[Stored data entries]
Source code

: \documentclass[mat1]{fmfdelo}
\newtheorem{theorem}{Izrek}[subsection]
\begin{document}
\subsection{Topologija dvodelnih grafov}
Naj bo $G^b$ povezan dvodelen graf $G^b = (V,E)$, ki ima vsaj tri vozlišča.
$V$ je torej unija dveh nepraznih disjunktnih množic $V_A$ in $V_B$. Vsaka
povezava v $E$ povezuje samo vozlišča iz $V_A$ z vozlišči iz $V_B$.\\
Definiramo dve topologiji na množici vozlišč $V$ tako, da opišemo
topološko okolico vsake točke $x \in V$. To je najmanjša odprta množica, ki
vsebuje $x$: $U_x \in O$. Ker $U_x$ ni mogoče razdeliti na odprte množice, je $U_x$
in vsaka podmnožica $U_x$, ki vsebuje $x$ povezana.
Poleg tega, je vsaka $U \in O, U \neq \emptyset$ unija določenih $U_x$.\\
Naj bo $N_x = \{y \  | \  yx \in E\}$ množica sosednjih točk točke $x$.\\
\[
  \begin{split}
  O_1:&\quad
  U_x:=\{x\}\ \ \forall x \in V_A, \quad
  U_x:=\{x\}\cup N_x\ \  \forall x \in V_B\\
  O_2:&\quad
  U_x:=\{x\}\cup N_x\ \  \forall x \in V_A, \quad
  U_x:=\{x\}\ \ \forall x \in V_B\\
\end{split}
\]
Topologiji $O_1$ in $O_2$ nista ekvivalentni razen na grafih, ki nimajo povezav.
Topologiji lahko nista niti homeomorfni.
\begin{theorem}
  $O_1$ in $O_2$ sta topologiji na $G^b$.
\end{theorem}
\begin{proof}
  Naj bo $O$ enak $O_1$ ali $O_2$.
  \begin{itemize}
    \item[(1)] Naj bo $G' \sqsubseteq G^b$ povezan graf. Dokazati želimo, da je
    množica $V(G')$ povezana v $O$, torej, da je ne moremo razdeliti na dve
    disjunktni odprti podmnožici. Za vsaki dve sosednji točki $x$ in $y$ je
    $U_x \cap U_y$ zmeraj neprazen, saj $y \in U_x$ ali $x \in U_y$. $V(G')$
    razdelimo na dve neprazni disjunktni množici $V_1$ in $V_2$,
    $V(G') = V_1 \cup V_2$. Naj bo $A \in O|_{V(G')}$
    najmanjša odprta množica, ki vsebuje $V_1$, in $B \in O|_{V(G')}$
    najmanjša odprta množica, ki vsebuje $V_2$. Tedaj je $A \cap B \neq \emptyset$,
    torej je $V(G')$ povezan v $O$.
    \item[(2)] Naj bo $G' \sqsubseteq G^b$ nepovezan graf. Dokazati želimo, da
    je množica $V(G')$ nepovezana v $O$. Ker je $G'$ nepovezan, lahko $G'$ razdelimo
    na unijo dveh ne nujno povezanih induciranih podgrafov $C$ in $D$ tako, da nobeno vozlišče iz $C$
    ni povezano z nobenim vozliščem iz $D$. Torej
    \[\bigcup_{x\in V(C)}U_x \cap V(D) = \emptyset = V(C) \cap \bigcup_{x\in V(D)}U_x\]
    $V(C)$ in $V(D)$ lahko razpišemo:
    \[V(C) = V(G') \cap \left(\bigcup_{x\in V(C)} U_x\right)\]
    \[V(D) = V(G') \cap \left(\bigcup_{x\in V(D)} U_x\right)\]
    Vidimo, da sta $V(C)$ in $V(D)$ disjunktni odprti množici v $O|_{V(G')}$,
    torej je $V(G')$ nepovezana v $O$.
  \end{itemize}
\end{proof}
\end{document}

...

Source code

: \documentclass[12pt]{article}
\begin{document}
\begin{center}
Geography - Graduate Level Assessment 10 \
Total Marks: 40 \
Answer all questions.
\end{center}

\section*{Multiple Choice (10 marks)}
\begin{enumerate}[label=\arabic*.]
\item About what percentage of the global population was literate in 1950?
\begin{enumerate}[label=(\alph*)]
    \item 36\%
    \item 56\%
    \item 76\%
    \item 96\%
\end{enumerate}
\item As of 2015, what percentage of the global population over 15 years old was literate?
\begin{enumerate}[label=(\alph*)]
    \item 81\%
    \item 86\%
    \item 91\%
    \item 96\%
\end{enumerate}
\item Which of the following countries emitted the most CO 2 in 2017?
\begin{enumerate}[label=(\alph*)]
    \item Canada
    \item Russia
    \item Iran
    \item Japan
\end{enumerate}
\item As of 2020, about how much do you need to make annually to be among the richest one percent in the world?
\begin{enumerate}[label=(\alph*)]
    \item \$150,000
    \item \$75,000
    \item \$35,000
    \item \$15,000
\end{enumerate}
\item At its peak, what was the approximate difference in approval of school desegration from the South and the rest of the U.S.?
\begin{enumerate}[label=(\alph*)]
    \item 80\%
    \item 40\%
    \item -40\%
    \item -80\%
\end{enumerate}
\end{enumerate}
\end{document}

...

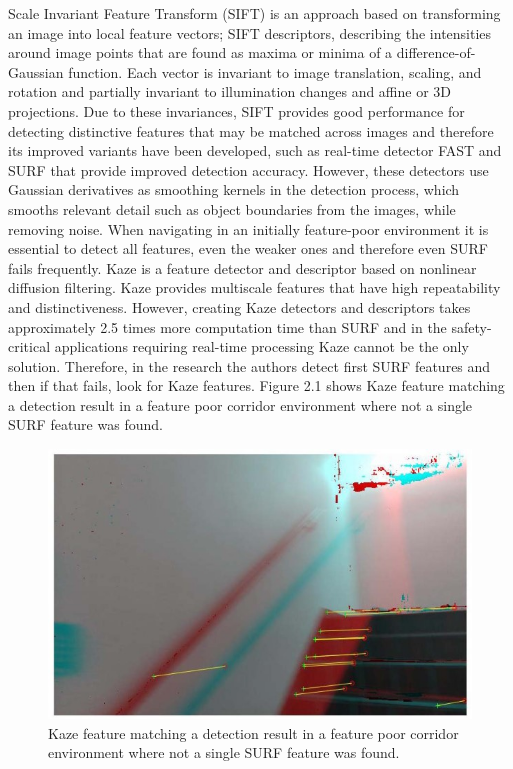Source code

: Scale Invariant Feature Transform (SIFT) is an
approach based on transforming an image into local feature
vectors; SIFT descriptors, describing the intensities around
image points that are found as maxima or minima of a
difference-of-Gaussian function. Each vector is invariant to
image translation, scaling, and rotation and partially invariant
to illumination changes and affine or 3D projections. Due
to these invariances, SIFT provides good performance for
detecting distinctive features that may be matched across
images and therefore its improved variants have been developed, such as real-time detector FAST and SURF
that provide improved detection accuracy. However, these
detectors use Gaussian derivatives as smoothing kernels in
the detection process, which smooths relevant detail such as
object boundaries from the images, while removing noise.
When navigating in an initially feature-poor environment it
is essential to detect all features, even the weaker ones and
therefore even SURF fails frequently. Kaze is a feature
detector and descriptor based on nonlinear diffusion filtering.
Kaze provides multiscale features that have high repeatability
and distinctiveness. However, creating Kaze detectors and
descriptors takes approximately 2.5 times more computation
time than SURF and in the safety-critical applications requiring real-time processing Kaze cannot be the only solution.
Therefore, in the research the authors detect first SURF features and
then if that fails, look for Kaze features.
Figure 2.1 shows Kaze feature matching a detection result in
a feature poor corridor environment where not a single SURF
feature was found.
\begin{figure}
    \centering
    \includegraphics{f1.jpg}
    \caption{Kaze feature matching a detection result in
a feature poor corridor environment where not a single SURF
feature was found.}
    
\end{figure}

- [Exercise details]
Each line in the data that holds the string "lahko" must be returned.

- [Response area]
Topologiji lahko nista niti homeomorfni.
    je množica $V(G')$ nepovezana v $O$. Ker je $G'$ nepovezan, lahko $G'$ razdelimo
    $V(C)$ in $V(D)$ lahko razpišemo:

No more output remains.